[Action item]
It would help if you retyped the data exactly, leaving out the pictures.

[Exercise data]
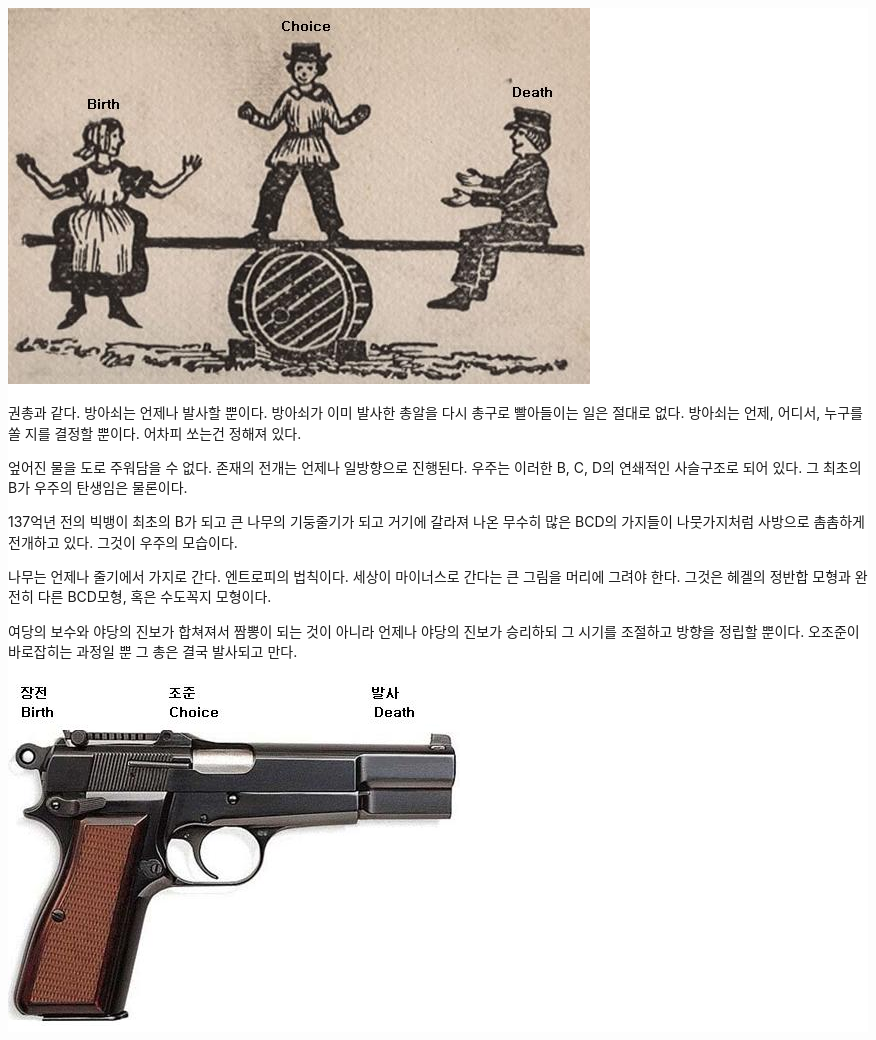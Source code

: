 
[ <img alt="12.jpg" src="files/attach/images/198/739/183/12.jpg" width="582" height="376" />](/files/attach/images/198/739/183/12.jpg)





권총과 같다. 방아쇠는 언제나 발사할 뿐이다. 방아쇠가 이미 발사한 총알을 다시 총구로 빨아들이는 일은 절대로 없다. 방아쇠는 언제, 어디서, 누구를 쏠 지를 결정할 뿐이다. 어차피 쏘는건 정해져 있다. 

엎어진 물을 도로 주워담을 수 없다. 존재의 전개는 언제나 일방향으로 진행된다. 우주는 이러한 B, C, D의 연쇄적인 사슬구조로 되어 있다. 그 최초의 B가 우주의 탄생임은 물론이다. 

137억년 전의 빅뱅이 최초의 B가 되고 큰 나무의 기둥줄기가 되고 거기에 갈라져 나온 무수히 많은 BCD의 가지들이 나뭇가지처럼 사방으로 촘촘하게 전개하고 있다. 그것이 우주의 모습이다. 

나무는 언제나 줄기에서 가지로 간다. 엔트로피의 법칙이다. 세상이 마이너스로 간다는 큰 그림을 머리에 그려야 한다. 그것은 헤겔의 정반합 모형과 완전히 다른 BCD모형, 혹은 수도꼭지 모형이다. 

<p style="BACKGROUND: #ffffff; mso-pagination: none; mso-padding-alt: 0pt 0pt 0pt 0pt" class="0">
</p>

<p style="BACKGROUND: #ffffff; mso-pagination: none; mso-padding-alt: 0pt 0pt 0pt 0pt" class="0">
  여당의 보수와 야당의 진보가 합쳐져서 짬뽕이 되는 것이 아니라 언제나 야당의 진보가 승리하되 그 시기를 조절하고 방향을 정립할 뿐이다. 오조준이 바로잡히는 과정일 뿐 그 총은 결국 발사되고 만다.
</p>



 <img alt="13.jpg" src="files/attach/images/198/739/183/13.jpg" width="452" height="350" />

[Exercise solution]
Source code

: 
[ <img alt="12.jpg" src="files/attach/images/198/739/183/12.jpg" width="582" height="376" />](/files/attach/images/198/739/183/12.jpg)





권총과 같다. 방아쇠는 언제나 발사할 뿐이다. 방아쇠가 이미 발사한 총알을 다시 총구로 빨아들이는 일은 절대로 없다. 방아쇠는 언제, 어디서, 누구를 쏠 지를 결정할 뿐이다. 어차피 쏘는건 정해져 있다. 

엎어진 물을 도로 주워담을 수 없다. 존재의 전개는 언제나 일방향으로 진행된다. 우주는 이러한 B, C, D의 연쇄적인 사슬구조로 되어 있다. 그 최초의 B가 우주의 탄생임은 물론이다. 

137억년 전의 빅뱅이 최초의 B가 되고 큰 나무의 기둥줄기가 되고 거기에 갈라져 나온 무수히 많은 BCD의 가지들이 나뭇가지처럼 사방으로 촘촘하게 전개하고 있다. 그것이 우주의 모습이다. 

나무는 언제나 줄기에서 가지로 간다. 엔트로피의 법칙이다. 세상이 마이너스로 간다는 큰 그림을 머리에 그려야 한다. 그것은 헤겔의 정반합 모형과 완전히 다른 BCD모형, 혹은 수도꼭지 모형이다. 

<p style="BACKGROUND: #ffffff; mso-pagination: none; mso-padding-alt: 0pt 0pt 0pt 0pt" class="0">
</p>

<p style="BACKGROUND: #ffffff; mso-pagination: none; mso-padding-alt: 0pt 0pt 0pt 0pt" class="0">
  여당의 보수와 야당의 진보가 합쳐져서 짬뽕이 되는 것이 아니라 언제나 야당의 진보가 승리하되 그 시기를 조절하고 방향을 정립할 뿐이다. 오조준이 바로잡히는 과정일 뿐 그 총은 결국 발사되고 만다.
</p>



 <img alt="13.jpg" src="files/attach/images/198/739/183/13.jpg" width="452" height="350" />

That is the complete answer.